Honorary Degree: Steve Gordon

by Green & Gold News  |   

Steve Gordon at a lecturn
Steve Gordon receives the Honorary Degree Award during UAA's Fall Commencement Awards Ceremony in the Fine Arts Building Recital Hall. (Photo by James Evans / University of Alaska Anchorage)

Steve Gordon stands at the intersection of art, education and community activism. An Anchorage-based painter, Gordon first studied biology at Dartmouth College and later in fine arts at the University of Iowa where he earned his M.F.A. in 1984. After graduation, he moved north, drawn by the scale and light of the Last Frontier. What followed is a career defined by painterly realism: large-scale oil works that plunge viewers into Reed Lakes’ turquoise depths, Halibut Cove’s shifting tides and the wind-scoured ridges above Bishop’s Beach. Today his paintings hang in public institutions, corporate headquarters and private homes across Alaska and beyond, including a permanent spot in the UAA/APU Consortium Library.

Yet Gordon’s influence extends far beyond the studio wall. As an adjunct professor at both UAA and Alaska Pacific University, he has mentored generations of artists to ask creative questions and serve the community.
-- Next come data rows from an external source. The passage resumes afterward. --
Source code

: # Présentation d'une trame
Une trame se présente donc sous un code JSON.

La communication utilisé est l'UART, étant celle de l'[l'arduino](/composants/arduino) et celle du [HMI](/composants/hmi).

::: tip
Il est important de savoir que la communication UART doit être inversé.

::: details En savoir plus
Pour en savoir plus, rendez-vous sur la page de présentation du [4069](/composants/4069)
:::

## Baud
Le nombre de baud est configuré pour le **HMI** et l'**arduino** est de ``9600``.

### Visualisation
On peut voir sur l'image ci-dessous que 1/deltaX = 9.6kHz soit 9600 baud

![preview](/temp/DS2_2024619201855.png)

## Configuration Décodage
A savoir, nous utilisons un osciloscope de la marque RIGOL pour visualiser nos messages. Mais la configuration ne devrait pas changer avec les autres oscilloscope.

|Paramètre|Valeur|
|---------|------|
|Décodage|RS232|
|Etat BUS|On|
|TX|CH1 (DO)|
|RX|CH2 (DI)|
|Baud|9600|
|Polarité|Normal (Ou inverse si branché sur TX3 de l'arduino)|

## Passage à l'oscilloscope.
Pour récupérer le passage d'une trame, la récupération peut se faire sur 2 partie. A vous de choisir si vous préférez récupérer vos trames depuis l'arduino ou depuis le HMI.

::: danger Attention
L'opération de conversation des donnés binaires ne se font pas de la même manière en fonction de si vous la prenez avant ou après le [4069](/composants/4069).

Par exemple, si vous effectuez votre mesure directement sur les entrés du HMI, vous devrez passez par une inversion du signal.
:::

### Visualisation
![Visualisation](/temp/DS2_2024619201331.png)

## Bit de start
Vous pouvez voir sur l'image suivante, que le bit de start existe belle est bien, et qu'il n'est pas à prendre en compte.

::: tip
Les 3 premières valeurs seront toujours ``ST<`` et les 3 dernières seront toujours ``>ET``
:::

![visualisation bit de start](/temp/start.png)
His curricula rarely end with a critique; they spill into murals, installations and exhibitions that tackle urgent social issues. In “Unseen — Seen,” Gordon’s beginning-painting students collaborated with residents of the Bean’s Café shelter to create compassionate, large-format portraits of Anchorage’s unhoused population, resulting in works that reveal resilience where many see only hardship. Another collaborative effort, the ACEs Mural Project, paired student and community artists with individuals in recovery to visualize life stories shaped by adverse childhood experiences and addiction. Seven towering murals painted, discussed and exhibited at the Nave in Spenard became a hopeful counter-narrative to isolation and stigma.
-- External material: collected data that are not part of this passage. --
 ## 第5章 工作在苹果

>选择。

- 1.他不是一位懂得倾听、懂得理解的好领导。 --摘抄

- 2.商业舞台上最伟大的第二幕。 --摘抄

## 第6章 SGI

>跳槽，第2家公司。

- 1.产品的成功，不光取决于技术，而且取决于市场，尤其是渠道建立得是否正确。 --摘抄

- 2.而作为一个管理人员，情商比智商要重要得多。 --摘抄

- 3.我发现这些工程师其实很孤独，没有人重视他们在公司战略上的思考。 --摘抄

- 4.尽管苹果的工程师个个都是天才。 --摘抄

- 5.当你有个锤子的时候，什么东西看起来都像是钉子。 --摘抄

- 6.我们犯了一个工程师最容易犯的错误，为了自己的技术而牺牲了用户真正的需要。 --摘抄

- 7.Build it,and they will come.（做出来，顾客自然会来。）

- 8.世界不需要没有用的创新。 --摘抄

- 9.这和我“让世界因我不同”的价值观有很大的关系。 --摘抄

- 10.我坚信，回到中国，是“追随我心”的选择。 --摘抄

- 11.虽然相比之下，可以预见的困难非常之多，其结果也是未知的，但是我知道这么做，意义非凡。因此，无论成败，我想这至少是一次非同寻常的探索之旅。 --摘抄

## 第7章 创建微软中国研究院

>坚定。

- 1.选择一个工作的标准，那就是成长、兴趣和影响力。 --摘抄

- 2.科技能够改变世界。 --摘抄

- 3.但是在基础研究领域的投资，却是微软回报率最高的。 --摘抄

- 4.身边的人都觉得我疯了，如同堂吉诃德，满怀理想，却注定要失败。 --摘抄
Gordon’s own philosophy is rooted in the spiritual charge he feels while moving through nature. Color, pattern and movement become both subject and metaphor, inviting viewers to inhabit a precise moment of Alaska’s vastness. Still, he believes the purpose of art reaches beyond celebration of place. “Art inspires change,” he says, “by shining a spotlight on the issues and offering hope.” Whether guiding teens in summer workshops, leading residencies in rural communities or lending his brush to public-health campaigns, Gordon wields art as a catalyst for dialogue — about opioid misuse, homelessness, refugee crises and the quiet beauty that persists despite them.

In the classroom, Gordon’s lessons teach students to merge studio practice with civic engagement. In the wider community, his murals and landscapes remind Alaskans of both the grandeur outside their door and the humanity across their street.